● Instructions for the task
In the data below, find the line that contains "есть экспериментальные (ещё" and the line that contains "безопасности даны в". Copy both, plus every line between them, exactly.

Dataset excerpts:
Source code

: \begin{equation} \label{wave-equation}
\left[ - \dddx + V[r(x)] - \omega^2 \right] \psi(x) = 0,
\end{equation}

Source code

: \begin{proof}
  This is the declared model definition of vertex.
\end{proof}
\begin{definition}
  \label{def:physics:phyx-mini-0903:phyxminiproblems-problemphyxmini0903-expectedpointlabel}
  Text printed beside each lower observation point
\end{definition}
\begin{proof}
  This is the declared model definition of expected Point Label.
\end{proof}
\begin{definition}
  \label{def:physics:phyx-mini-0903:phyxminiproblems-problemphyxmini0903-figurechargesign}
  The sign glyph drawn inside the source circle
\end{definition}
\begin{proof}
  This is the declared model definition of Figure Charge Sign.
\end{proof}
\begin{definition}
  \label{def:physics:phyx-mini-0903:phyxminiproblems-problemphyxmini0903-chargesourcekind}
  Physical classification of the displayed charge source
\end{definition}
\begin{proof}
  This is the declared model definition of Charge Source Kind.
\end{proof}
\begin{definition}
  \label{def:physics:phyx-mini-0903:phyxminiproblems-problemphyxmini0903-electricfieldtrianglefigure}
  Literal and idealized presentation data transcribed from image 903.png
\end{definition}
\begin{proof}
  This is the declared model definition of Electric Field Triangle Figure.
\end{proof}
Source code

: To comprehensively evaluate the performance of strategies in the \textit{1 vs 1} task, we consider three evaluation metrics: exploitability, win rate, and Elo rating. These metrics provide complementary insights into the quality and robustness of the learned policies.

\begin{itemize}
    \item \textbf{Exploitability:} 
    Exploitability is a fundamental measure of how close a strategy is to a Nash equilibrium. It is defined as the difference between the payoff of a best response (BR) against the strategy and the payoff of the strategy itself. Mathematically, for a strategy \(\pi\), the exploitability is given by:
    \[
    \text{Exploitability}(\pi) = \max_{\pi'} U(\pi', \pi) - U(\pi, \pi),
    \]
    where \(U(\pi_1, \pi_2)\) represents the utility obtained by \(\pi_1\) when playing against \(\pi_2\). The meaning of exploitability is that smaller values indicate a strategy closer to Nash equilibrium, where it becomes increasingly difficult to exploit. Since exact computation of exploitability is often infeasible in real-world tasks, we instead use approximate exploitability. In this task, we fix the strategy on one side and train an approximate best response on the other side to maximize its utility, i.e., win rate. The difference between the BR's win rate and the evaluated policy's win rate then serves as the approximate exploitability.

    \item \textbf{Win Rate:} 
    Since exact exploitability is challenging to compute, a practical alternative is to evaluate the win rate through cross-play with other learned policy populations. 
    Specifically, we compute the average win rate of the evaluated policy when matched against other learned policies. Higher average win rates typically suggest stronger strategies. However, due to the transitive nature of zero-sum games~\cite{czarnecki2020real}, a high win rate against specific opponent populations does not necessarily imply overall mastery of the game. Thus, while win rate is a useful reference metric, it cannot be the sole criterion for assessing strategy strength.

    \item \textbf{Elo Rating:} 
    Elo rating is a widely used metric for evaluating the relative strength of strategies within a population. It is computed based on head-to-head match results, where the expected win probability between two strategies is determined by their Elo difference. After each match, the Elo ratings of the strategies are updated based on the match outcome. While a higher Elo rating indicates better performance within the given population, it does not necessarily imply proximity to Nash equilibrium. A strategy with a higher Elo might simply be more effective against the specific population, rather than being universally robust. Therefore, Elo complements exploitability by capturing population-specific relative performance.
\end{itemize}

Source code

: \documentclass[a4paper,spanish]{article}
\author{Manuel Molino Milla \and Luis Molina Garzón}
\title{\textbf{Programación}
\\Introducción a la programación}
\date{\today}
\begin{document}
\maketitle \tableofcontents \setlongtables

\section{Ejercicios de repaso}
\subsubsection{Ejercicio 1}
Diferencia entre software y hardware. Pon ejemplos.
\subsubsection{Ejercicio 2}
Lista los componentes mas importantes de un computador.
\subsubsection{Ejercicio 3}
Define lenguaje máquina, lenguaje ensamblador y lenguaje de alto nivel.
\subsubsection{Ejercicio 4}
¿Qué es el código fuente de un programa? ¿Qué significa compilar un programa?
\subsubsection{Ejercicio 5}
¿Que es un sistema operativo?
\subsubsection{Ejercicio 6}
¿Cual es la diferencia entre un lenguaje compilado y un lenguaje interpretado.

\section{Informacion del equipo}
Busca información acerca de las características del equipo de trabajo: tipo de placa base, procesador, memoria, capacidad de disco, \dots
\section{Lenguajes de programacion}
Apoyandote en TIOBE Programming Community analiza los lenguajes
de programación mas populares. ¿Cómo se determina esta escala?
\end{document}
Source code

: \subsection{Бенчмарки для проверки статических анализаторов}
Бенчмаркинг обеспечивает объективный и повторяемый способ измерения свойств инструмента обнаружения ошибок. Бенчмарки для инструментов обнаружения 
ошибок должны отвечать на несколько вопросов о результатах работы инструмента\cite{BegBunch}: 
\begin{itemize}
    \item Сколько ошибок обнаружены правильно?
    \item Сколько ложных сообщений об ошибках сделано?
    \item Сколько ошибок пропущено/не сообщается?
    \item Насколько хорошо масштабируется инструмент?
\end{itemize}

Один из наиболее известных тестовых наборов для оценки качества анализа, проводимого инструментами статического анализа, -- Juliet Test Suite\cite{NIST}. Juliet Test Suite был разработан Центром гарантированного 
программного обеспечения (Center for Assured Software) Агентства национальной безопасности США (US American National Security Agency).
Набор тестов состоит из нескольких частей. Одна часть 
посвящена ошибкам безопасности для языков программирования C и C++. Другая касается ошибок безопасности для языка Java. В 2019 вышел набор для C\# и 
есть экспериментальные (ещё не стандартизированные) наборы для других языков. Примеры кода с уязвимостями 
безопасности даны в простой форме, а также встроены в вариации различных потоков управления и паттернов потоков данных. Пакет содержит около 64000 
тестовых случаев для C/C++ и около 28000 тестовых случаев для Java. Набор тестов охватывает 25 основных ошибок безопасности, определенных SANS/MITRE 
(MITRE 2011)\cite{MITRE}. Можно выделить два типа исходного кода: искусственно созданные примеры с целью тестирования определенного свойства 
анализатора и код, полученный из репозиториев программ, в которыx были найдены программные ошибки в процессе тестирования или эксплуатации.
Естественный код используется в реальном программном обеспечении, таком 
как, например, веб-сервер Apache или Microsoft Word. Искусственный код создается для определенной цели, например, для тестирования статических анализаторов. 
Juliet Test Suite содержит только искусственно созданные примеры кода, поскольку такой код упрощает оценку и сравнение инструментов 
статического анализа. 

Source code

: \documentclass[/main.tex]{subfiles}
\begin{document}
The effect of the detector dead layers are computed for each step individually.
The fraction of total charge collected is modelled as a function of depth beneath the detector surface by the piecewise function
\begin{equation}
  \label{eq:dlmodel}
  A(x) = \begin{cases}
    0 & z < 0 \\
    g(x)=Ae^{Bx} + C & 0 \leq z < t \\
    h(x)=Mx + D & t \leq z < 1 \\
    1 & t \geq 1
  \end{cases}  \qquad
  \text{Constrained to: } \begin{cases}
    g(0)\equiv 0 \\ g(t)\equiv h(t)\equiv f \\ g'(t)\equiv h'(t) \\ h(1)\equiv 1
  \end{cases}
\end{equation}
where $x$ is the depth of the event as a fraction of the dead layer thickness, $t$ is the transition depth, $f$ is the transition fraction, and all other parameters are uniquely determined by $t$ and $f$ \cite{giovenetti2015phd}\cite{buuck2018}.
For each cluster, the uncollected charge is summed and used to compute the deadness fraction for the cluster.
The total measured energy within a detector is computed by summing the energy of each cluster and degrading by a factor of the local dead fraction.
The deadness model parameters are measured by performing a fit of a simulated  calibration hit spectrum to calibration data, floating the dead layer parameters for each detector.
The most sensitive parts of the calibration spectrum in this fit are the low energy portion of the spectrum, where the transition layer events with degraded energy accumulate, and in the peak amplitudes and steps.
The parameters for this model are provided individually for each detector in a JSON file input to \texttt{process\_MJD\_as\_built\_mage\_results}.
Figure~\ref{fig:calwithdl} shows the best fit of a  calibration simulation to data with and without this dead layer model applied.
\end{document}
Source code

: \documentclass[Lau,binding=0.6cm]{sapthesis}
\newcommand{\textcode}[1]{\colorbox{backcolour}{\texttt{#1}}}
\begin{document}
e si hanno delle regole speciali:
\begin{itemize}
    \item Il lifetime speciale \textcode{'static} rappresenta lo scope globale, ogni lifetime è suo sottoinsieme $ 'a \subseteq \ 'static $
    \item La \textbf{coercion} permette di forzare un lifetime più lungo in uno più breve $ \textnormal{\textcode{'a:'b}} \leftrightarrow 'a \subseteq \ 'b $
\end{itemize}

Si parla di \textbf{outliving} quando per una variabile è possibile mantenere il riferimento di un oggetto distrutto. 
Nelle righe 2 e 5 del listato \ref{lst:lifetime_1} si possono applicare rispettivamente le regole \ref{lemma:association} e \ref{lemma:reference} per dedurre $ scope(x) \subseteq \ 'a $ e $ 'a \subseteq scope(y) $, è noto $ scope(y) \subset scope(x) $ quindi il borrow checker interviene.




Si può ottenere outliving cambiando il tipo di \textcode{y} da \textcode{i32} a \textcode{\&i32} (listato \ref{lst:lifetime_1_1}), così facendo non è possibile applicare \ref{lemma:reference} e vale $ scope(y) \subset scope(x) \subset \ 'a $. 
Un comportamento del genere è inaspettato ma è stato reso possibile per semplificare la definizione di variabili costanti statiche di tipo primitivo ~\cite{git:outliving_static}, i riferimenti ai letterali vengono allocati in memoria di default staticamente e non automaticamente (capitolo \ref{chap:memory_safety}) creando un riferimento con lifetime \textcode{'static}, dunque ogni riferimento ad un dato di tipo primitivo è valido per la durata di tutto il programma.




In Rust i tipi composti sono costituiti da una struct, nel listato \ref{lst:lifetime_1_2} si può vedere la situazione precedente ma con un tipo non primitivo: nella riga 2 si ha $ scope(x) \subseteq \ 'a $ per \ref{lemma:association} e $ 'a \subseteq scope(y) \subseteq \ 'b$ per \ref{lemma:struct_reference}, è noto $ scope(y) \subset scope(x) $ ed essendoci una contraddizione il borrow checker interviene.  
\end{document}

● Written solution
есть экспериментальные (ещё не стандартизированные) наборы для других языков. Примеры кода с уязвимостями 
безопасности даны в простой форме, а также встроены в вариации различных потоков управления и паттернов потоков данных. Пакет содержит около 64000 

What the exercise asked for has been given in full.